Thursday, October 1, 2009

london calling…sorry, wrong number; or, involuntary self-reflection

(the second part of my title is a phrase i heard once in class. rather than question it, i smiled and wrote it down)

i’m sitting in a hotel room on bedford place, london as i write this. i can hear the constant traffic and the echoing voices from three stories down from outside my open window. i don’t have internet access here (hell, i don’t even have a toilet in my room), so, by the time i post this, i will be back in my somewhat cluttered office in my apartment. my apartment in reno, yes.

this is not easy for me to compose. i have been mentally doing so and i keep stalling. i am pretty sure that over these past few months and, in a much-concentrated way, over the past few days, i have experienced something akin to a midlife crisis…except, i am hoping that i still have a while to go before i reach midlife.

anyhow, as i said, this is difficult for me to compose. let me start by apologizing, because i feel that is what i need to do. i feel like i have been on autopilot for so long now, not stopping to really, deeply examine any particular aspect of my life, simply going in the direction i thought was forward, not realizing that there wasn’t only one ‘forward.’

so, about that apology. i apologize to cardo, pic and the covert cat for having disrupted so much in my efforts to do what i thought i might possibly want. i apologize to the rest of my family for asking for their support (especially the financial support i asked of my parents) in reaching this goal. i apologize to those of you from whom i asked well wishes and who i led to believe that this was the next step i really wanted to take. i apologize to dr jones and to dr hoxton (as i will refer to her) and to ms s for putting in so much effort to get me to where i am right now (at the time of composing this, not so much at the time of posting). i greatly and deeply appreciate the support, the well-wishes and the efforts made on my behalf and i don’t know how to repay them, except to be there to support your goals and your hopes in whatever way i can, even if it is only to offer my wishes for your happiness and fulfillment.
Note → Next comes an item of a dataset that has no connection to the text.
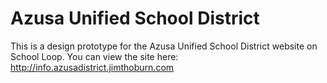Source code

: # Azusa Unified School District

This is a design prototype for the Azusa Unified School District website on School Loop. You can view the site here:
http://info.azusadistrict.jimthoburn.com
i apologize to myself for not listening. i have never been good at this. i either ignore or i shut down, which leads to too much involuntary self-reflection and then jumping into whatever is available and once again ignoring.

i thought that this might be what i wanted. i refused to say ‘when’ this happens, but stuck with ‘if’ this happens. every time another hurdle was behind me, cardo asked me if i was excited, and i was never able to answer with a ‘yes.’ i know that i probably sounded excited to others, but this is part of how i work. i don’t want others to be uncomfortable or to worry about me. i don’t always share the truth because it’s easier to say that everythig is ‘fine’ and let others believe that everything really is.

everything isn’t and hasn’t been for some time. i’m not sure what to do about this. there are some things i am still sure of. i still want to teach. i still want to go on to get my phd. i still hope that that will be possible. i still want to own a house. i still want to be with my family as much as possible.

there are many things i am unsure of. i am not sure what my next step is going to be. i am not sure that i won’t shut down now, refusing to let people in and shutting myself off from others who might need me. i am unsure of who i am and where i will end up.

i despise those big questions looming. they pick me up and drag me to the cave of despaire, where i have no una to reassure me that i am chosen and that no matter what, i will survive because that is how it is meant to be. at times, i feel i have no armor to shield me from what i let attack me, what i attack myself with.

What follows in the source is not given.